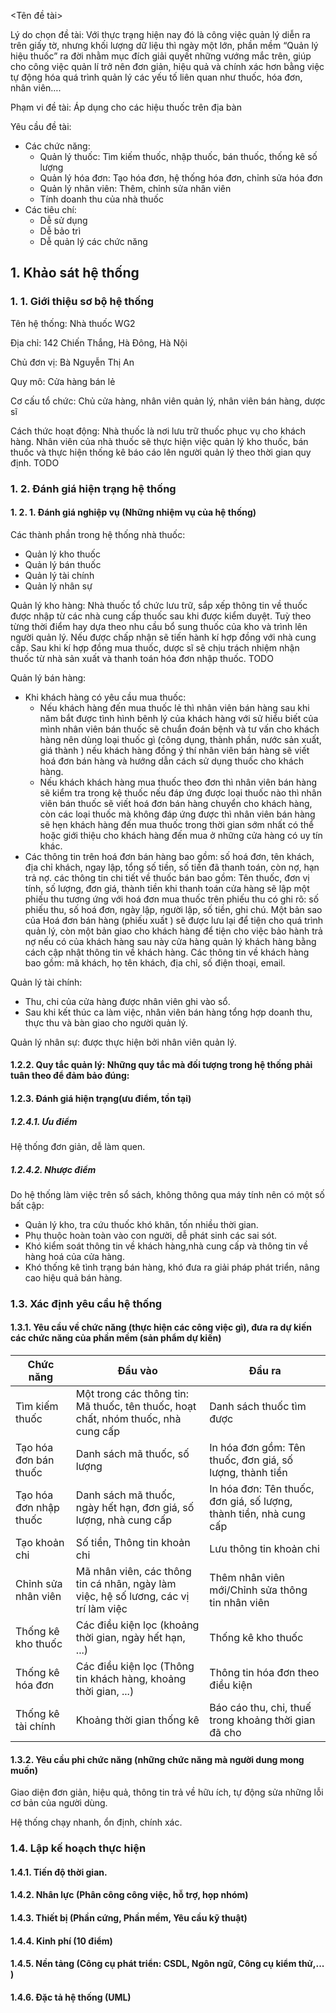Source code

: <Tên đề tài>



Lý do chọn đề tài: Với thực trạng hiện nay đó là công việc quản lý diễn ra trên giấy tờ, nhưng khối lượng dữ liệu thì ngày một lớn, phần mềm “Quản lý hiệu thuốc” ra đời nhằm mục đích giải quyết những vướng mắc trên, giúp cho công việc quản lí trở nên đơn giản, hiệu quả và chính xác hơn bằng việc tự động hóa quá trình quản lý các yếu tố liên quan như thuốc, hóa đơn, nhân viên…. 

Phạm vi đề tài: Áp dụng cho các hiệu thuốc trên địa bàn

Yêu cầu đề tài: 
- Các chức năng:
    - Quản lý thuốc: Tìm kiếm thuốc, nhập thuốc, bán thuốc, thống kê số lượng
    - Quản lý hóa đơn: Tạo hóa đơn, hệ thống hóa đơn, chỉnh sửa hóa đơn
    - Quản lý nhân viên: Thêm, chỉnh sửa nhân viên
    - Tính doanh thu của nhà thuốc
- Các tiêu chí: 
    - Dễ sử dụng
    - Dễ bảo trì
    - Dễ quản lý các chức năng




## 1. Khảo sát hệ thống

### 1. 1. Giới thiệu sơ bộ hệ thống

Tên hệ thống: Nhà thuốc WG2

Địa chỉ: 142 Chiến Thắng, Hà Đông, Hà Nội

Chủ đơn vị: Bà Nguyễn Thị An

Quy mô: Cửa hàng bán lẻ

Cơ cấu tổ chức: Chủ cửa hàng, nhân viên quản lý, nhân viên bán hàng, dược sĩ

Cách thức hoạt động: Nhà thuốc là nơi lưu trữ thuốc phục vụ cho khách hàng. Nhân viên của nhà thuốc sẽ thực hiện việc quản lý kho thuốc, bán thuốc và thực hiện thống kê báo cáo lên người quản lý theo thời gian quy định. TODO

### 1. 2. Đánh giá hiện trạng hệ thống

#### 1. 2. 1. Đánh giá nghiệp vụ (Những nhiệm vụ của hệ thống)

Các thành phần trong hệ thống nhà thuốc: 

- Quản lý kho thuốc
- Quản lý bán thuốc
- Quản lý tài chính
- Quản lý nhân sự

Quản lý kho hàng: Nhà thuốc tổ chức lưu trữ, sắp xếp thông tin về thuốc được nhập từ các nhà cung cấp thuốc sau khi được kiểm duyệt. Tuỳ theo từng thời điểm hay dựa theo nhu cầu bổ sung thuốc của kho và trình lên người quản lý. Nếu được chấp nhận sẽ tiến hành kí hợp đồng với nhà cung cấp. Sau khi kí hợp đồng mua thuốc, dược sĩ sẽ chịu trách nhiệm nhận thuốc từ nhà sản xuất và thanh toán hóa đơn nhập thuốc. TODO

Quản lý bán hàng: 

- Khi khách hàng có yêu cầu mua thuốc: 
  - Nếu khách hàng đến mua thuốc lẻ thì nhân viên bán hàng sau khi năm bắt được tình hình bênh lý của khách hàng với sử hiểu biết của mình nhân viên bán thuốc sẽ chuẩn đoán bệnh và tư vấn cho khách hàng nên dùng loại thuốc gì (công dụng, thành phần, nước sản xuất, giá thành ) nếu khách hàng đồng ý thí nhân viên bán hàng sẽ viết hoá đơn bán hàng và hướng dẫn cách sử dụng thuốc cho khách hàng. 
  - Nếu khách khách hàng mua thuốc theo đơn thì nhân viên bán hàng sẽ kiểm tra trong kệ thuốc nếu đáp ứng được loại thuốc nào thì nhân viên bán thuốc sẽ viết hoá đơn bán hàng chuyển cho khách hàng, còn các loại thuốc mà không đáp ứng được thì nhân viên bán hàng sẽ hẹn khách hàng đến mua thuốc trong thời gian sớm nhất có thể hoặc giới thiệu cho khách hàng đến mua ở những cửa hàng có uy tín khác. 
- Các thông tin trên hoá đơn bán hàng bao gồm: số hoá đơn, tên khách, địa chỉ khách, ngay lập, tổng số tiền, số tiền đã thanh toán, còn nợ, hạn trả nợ. các thông tin chi tiết về thuốc bán bao gồm: Tên thuốc, đơn vị tính, số lượng, đơn giá, thành tiền khi thanh toán cửa hàng sẽ lập một phiếu thu tương ứng với hoá đơn mua thuốc trên phiếu thu có ghi rõ: số phiếu thu, số hoá đơn, ngày lập, người lập, số tiền, ghi chú. Một bản sao của Hoá đơn bán hàng (phiếu xuất ) sẽ được lưu lại để tiện cho quá trình quản lý, còn một bản giao cho khách hàng để tiện cho việc bảo hành trả nợ nếu có của khách hàng sau này cửa hàng quản lý khách hàng bằng cách cập nhật thông tin về khách hàng. Các thông tin về khách hàng bao gồm: mã khách, họ tên khách, địa chỉ, số điện thoại, email. 

Quản lý tài chính: 

- Thu, chi của cửa hàng được nhân viên ghi vào sổ.
- Sau khi kết thúc ca làm việc, nhân viên bán hàng tổng hợp doanh thu, thực thu và bàn giao cho người quản lý.

Quản lý nhân sự: được thực hiện bởi nhân viên quản lý. 

#### 1.2.2. Quy tắc quản lý: Những quy tắc mà đối tượng trong hệ thống phải tuân theo để đảm bảo đúng: 



#### 1.2.3. Đánh giá hiện trạng(ưu điểm, tồn tại)

##### 1.2.4.1. Ưu điểm

Hệ thống đơn giản, dễ làm quen. 

##### 1.2.4.2. Nhược điểm

Do hệ thống làm việc trên sổ sách, không thông qua máy tính nên có một số bất cập: 

- Quản lý kho, tra cứu thuốc khó khăn, tốn nhiều thời gian.
- Phụ thuộc hoàn toàn vào con người, dễ phát sinh các sai sót.
- Khó kiểm soát thông tin về khách hàng,nhà cung cấp và thông tin về hàng hoá của cửa hàng.
- Khó thống kê tình trạng bán hàng, khó đưa ra giải pháp phát triển, nâng cao hiệu quả bán hàng.

### 1.3. Xác định yêu cầu hệ thống

#### 1.3.1. Yêu cầu về chức năng (thực hiện các công việc gì), đưa ra dự kiến các chức năng của phần mềm (sản phẩm dự kiến)

| Chức năng              | Đầu vào                                                      | Đầu ra                                                       |
| ---------------------- | ------------------------------------------------------------ | ------------------------------------------------------------ |
| Tìm kiếm thuốc         | Một trong các thông tin: Mã thuốc, tên thuốc, hoạt chất, nhóm thuốc, nhà cung cấp | Danh sách thuốc tìm được                                     |
| Tạo hóa đơn bán thuốc  | Danh sách mã thuốc, số lượng                                 | In hóa đơn gồm: Tên thuốc, đơn giá, số lượng, thành tiền     |
| Tạo hóa đơn nhập thuốc | Danh sách mã thuốc, ngày hết hạn, đơn giá, số lượng, nhà cung cấp | In hóa đơn: Tên thuốc, đơn giá, số lượng, thành tiền, nhà cung cấp |
| Tạo khoản chi          | Số tiền, Thông tin khoản chi                                 | Lưu thông tin khoản chi                                      |
| Chỉnh sửa nhân viên    | Mã nhân viên, các thông tin cá nhân, ngày làm việc, hệ số lương, các vị trí làm việc | Thêm nhân viên mới/Chỉnh sửa thông tin nhân viên             |
| Thống kê kho thuốc     | Các điều kiện lọc (khoảng thời gian, ngày hết hạn, ...)      | Thống kê kho thuốc                                           |
| Thống kê hóa đơn       | Các điều kiện lọc (Thông tin khách hàng, khoảng thời gian, ...) | Thông tin hóa đơn theo điều kiện                             |
| Thống kê tài chính     | Khoảng thời gian thống kê                                    | Báo cáo thu, chi, thuế trong khoảng thời gian đã cho         |

#### 1.3.2. Yêu cầu phi chức năng (những chức năng mà người dung mong muốn)

Giao diện đơn giản, hiệu quả, thông tin trả về hữu ích, tự động sửa những lỗi cơ bản của người dùng. 

Hệ thống chạy nhanh, ổn định, chính xác. 

### 1.4. Lập kế hoạch thực hiện

#### 1.4.1. Tiến độ thời gian. 

#### 1.4.2. Nhân lực (Phân công công việc, hỗ trợ, họp nhóm)

#### 1.4.3. Thiết bị (Phần cứng, Phần mềm, Yêu cầu kỹ thuật)

#### 1.4.4. Kinh phí (10 điểm)

#### 1.4.5. Nền tảng (Công cụ phát triển: CSDL, Ngôn ngữ, Công cụ kiểm thử,... )

#### 1.4.6. Đặc tả hệ thống (UML)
══════
◆ **What is expected**
Your reply is to be the number of lines above in which the word "điểm" appears, and nothing else.

◆ **Solution**
5